Consensus Consensus Range Actual Previous
Employment- Q/Q 0.2% 0.5%
Employment -Y/Y 0.4% 0.2%
Unemployment Rate 5.4% 5.3% to 5.4% 5.3% 5.4%
Labour Market Cost Index - Q/Q 0.5% 0.4%
Labour Market Cost Index - Y/Y 2.0% 2.0%

Highlights

New Zealand labour market statistics for the three months to March showed weaker employment growth but a small drop in the unemployment rate. Labour costs grew at a steady pace. The Reserve Bank of New Zealand left policy rates on hold at their most recent meeting last month. Although they considered the merits of a pre-emptive rate hike to deal with potential inflation risks, they concluded that doing so would risk"unnecessarily stifling the economic recovery".

Employment rose 0.2 percent on the quarter in the three months to March after advancing 0.5 percent in the three months to December, with employment up 0.4 percent on the year after increasing 0.2 percent previously. The unemployment rate fell from 5.4 percent to 5.3 percent, while the participation rate rose from 70.3 percent to 70.4 percent.

Headline private sector wages growth was steady in the three months to March. The labour cost index rose 0.5 percent on the quarter after a previous increase of 0.4 percent, while year-on-year growth was unchanged at 2.0 percent, the smallest increase since the start of 2021.

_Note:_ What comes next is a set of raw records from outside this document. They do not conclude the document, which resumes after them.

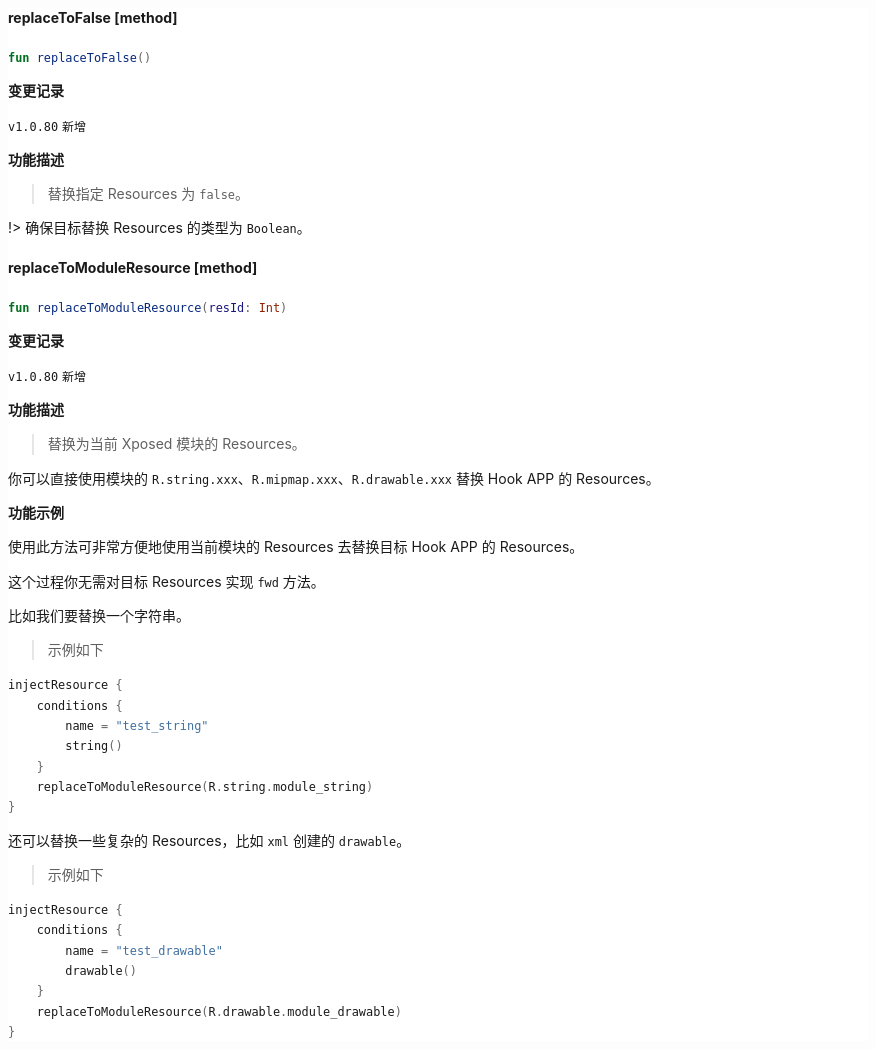 #### replaceToFalse [method]

```kotlin
fun replaceToFalse()
```

**变更记录**

`v1.0.80` `新增`

**功能描述**

> 替换指定 Resources 为 `false`。

!> 确保目标替换 Resources 的类型为 `Boolean`。

#### replaceToModuleResource [method]

```kotlin
fun replaceToModuleResource(resId: Int)
```

**变更记录**

`v1.0.80` `新增`

**功能描述**

> 替换为当前 Xposed 模块的 Resources。

你可以直接使用模块的 `R.string.xxx`、`R.mipmap.xxx`、`R.drawable.xxx` 替换 Hook APP 的 Resources。

**功能示例**

使用此方法可非常方便地使用当前模块的 Resources 去替换目标 Hook APP 的 Resources。

这个过程你无需对目标 Resources 实现 `fwd` 方法。

比如我们要替换一个字符串。

> 示例如下

```kotlin
injectResource {
    conditions {
        name = "test_string"
        string()
    }
    replaceToModuleResource(R.string.module_string)
}
```

还可以替换一些复杂的 Resources，比如 `xml` 创建的 `drawable`。

> 示例如下

```kotlin
injectResource {
    conditions {
        name = "test_drawable"
        drawable()
    }
    replaceToModuleResource(R.drawable.module_drawable)
}
```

Market Consensus Before Announcement

The jobless rate is expected flat at 5.4% in Q1 versus 5.4 percent in Q4.

Definition

The Labour Cost Index (LCI) measures movements in base salary and ordinary time wage rates and overtime wage rates. The non-wage component measures cost changes including annual leave and statutory holidays; superannuation; ACC employer premiums; medical insurance; motor vehicles available for private use low interest loans. The LCI is a measure of the extent to which changes in businesses' input costs put pressure on the output prices they charge for goods and services.

Description

As a measure of labour cost, the LCI helps the Reserve Bank of New Zealand measure inflation. The RBNZ, with an inflation target range of 1 percent to 3 percent uses this index in addition to other price indices to measure possible pressures in consumer prices.

RBNZ officials are always on the lookout for the prospects of inflationary pressures. Wage pressures tend to percolate when economic activity is booming and the demand for labor is rising rapidly. During economic downturns, wage pressures tend to be subdued because labor demand is down. By tracking labor costs, investors can gain a sense of whether businesses will feel the need to raise prices. If wage inflation threatens, it's a good bet that interest rates will rise, bond and stock prices will fall.